>>>>

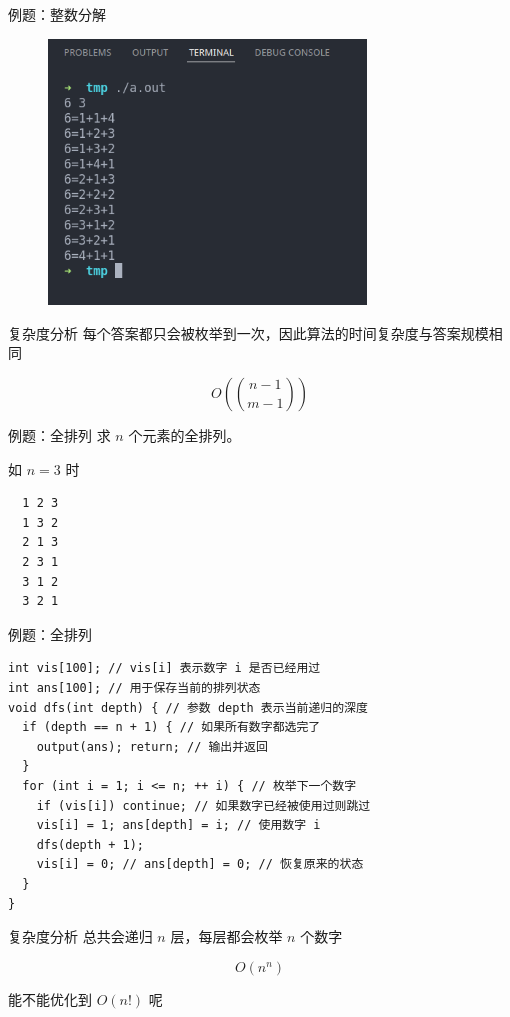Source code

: \documentclass[12pt,aspectratio=169]{beamer}
\begin{document}
\begin{frame}[fragile]{例题：整数分解}
  \begin{figure}
    \includegraphics[height=200pt]{example1.png}
  \end{figure}
\end{frame}

\begin{frame}[fragile]{复杂度分析}
  每个答案都只会被枚举到一次，因此算法的时间复杂度与答案规模相同\pause

  $$O({n-1 \choose m-1})$$
\end{frame}

\begin{frame}[fragile]{例题：全排列}
  求 $n$ 个元素的全排列。

  如 $n=3$ 时

  \begin{verbatim}
  1 2 3
  1 3 2
  2 1 3
  2 3 1
  3 1 2
  3 2 1
  \end{verbatim}
\end{frame}


\begin{frame}[fragile]{例题：全排列}
  \begin{verbatim}
int vis[100]; // vis[i] 表示数字 i 是否已经用过
int ans[100]; // 用于保存当前的排列状态
void dfs(int depth) { // 参数 depth 表示当前递归的深度
  if (depth == n + 1) { // 如果所有数字都选完了
    output(ans); return; // 输出并返回
  }
  for (int i = 1; i <= n; ++ i) { // 枚举下一个数字
    if (vis[i]) continue; // 如果数字已经被使用过则跳过
    vis[i] = 1; ans[depth] = i; // 使用数字 i
    dfs(depth + 1);
    vis[i] = 0; // ans[depth] = 0; // 恢复原来的状态
  }
}
  \end{verbatim}
\end{frame}

\begin{frame}[fragile]{复杂度分析}
  总共会递归 $n$ 层，每层都会枚举 $n$ 个数字\pause

  $$O(n^n)$$\pause

  能不能优化到 $O(n!)$ 呢
\end{frame}
\end{document}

<<<<

| Exercise |
I need each line from the listing where the word "pause" occurs.

| Answer section |
  每个答案都只会被枚举到一次，因此算法的时间复杂度与答案规模相同\pause
  总共会递归 $n$ 层，每层都会枚举 $n$ 个数字\pause
  $$O(n^n)$$\pause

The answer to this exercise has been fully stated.